So he delivers his noble country to the Emperor,
So he mingles it with tyrants, murders, horror,
So he submerges it in this horrible and somber triumph,
So in this bed of opprobrium he lays down this virgin.1
Hugo then calls on the memory of American patriots:
Shuddering Kosciusko wakes up Spartacus;
And Madison stands up and Jefferson rises;
Jackson raises his two hands before this hideous dream;
Dishonor! cries Adams; and Lincoln, astonished,
Bleeds, and it’s today that he is assassinated.2
Napoleon III declared war on Prussia on July 19, little dreaming that his armies would soon be routed by Prussia’s better-equipped and better-led forces. On September 4, two days after Napoleon’s disgraceful surrender at Sedan, revolutionary Parisians invaded the Legislative Assembly and forced the declaration of a new republic. The troops of the German commander Helmuth von Moltke cut Paris off from the rest of the country by September 19, beginning the stifling siege of Paris that is the central event in the books under review.
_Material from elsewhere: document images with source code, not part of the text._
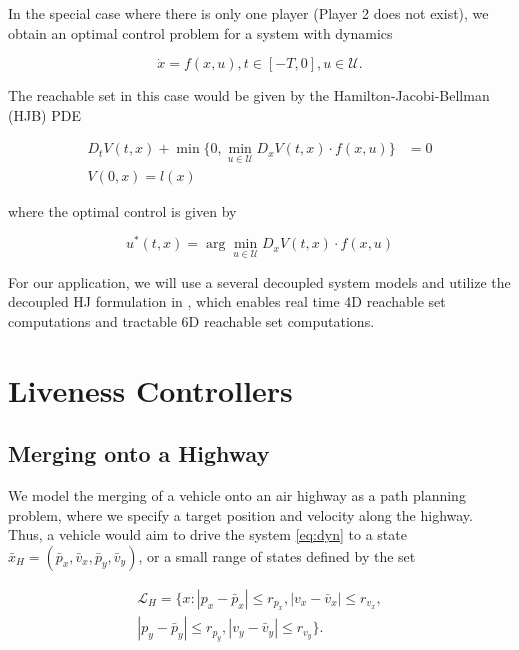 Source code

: In the special case where there is only one player (Player 2 does not exist), we obtain an optimal control problem for a system with dynamics

\begin{equation} \label{eq:dyn_d}
\dot{x} = f(x, u), t\in [-T,0], u\in\mathcal U.
\end{equation}

The reachable set in this case would be given by the Hamilton-Jacobi-Bellman (HJB) PDE

\begin{equation} \label{eq:HJBPDE}
\begin{aligned}
D_t V(t,x) + \min \{0, \min_{u\in\mathcal{U}} D_x V(t,x) \cdot f(x,u)\} &= 0 \\
V(0,x) = l(x)&
\end{aligned}
\end{equation}

\noindent where the optimal control is given by

\begin{equation} \label{eq:HJB_ctrl_syn}
u^*(t,x) = \arg \min_{u\in\mathcal{U}} D_x V(t,x) \cdot f(x,u)
\end{equation}

For our application, we will use a several decoupled system models and utilize the decoupled HJ formulation in \cite{Chen15}, which enables real time 4D reachable set computations and tractable 6D reachable set computations.

\section{Liveness Controllers \label{sec:liveness}}
\subsection{Merging onto a Highway \label{subsec:highway_merge}}
We model the merging of a vehicle onto an air highway as a path planning problem, where we specify a target position and velocity along the highway. Thus, a vehicle would aim to drive the system \eqref{eq:dyn} to a state $\bar{x}_H=(\bar{p}_x, \bar{v}_x, \bar{p}_y, \bar{v}_y)$, or a small range of states defined by the set

\begin{equation}
\begin{aligned}
\mathcal{L}_H = \{x: |p_x-\bar{p}_x|\le r_{p_x}, |v_x-\bar{v}_x|\le r_{v_x}, \\
|p_y - \bar{p}_y| \le r_{p_y}, |v_y - \bar{v}_y|\le r_{v_y} \}.
\end{aligned}
\end{equation}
Hugo suffered through the siege, having returned from self-exile on September 5, and chronicled the events of that fall, winter, and spring in his epic poem L’Année terrible. General Louis Jules Trochu was the president of the provisional government of national defense, although Léon Gambetta, based in Tours, was its most energetic leader. On January 5, 1871, the Germans began to bombard the capital, which was already mired in famine; because the invaders were also winning the war in the provinces, the Parisian leaders had to sign a humiliating armistice on January 28.
Ardent republicans and socialists, wanting a more aggressive defense of the capital, had failed to dislodge the provisional government in two abortive rebellions in October and mid-January. In the new legislative elections on February 8, 1871, they were badly outvoted by conservatives who, ever fearful of the radicals, elected Adolphe Thiers head of the government. Thiers negotiated a peace treaty with Bismarck on February 28 which ceded Alsace and part of Lorraine to the new German Empire that had been declared at Versailles on January 18. Radical Parisians, including many National Guard troops, humiliated by the treaty and disenfranchised by the reactionary government, resisted Thiers’s troops. They declared the Paris Commune on March 28 and set up their own government by committees, still hopeful that some of the successes of 1789, 1830, and 1848 could be repeated.
At first the Commune’s main committees included an entire spectrum of the left-of-center, from moderate republicans to adherents of the First International. While the Germans looked on, the members of the Commune held out for some weeks against Thiers’s government, now established at Versailles, and adopted measures that would favor the power of municipalities (hence “Commune”) over a central government; they also called for the separation of Church and State, numerous egalitarian measures, and the substitution of the National Guard for the standing army.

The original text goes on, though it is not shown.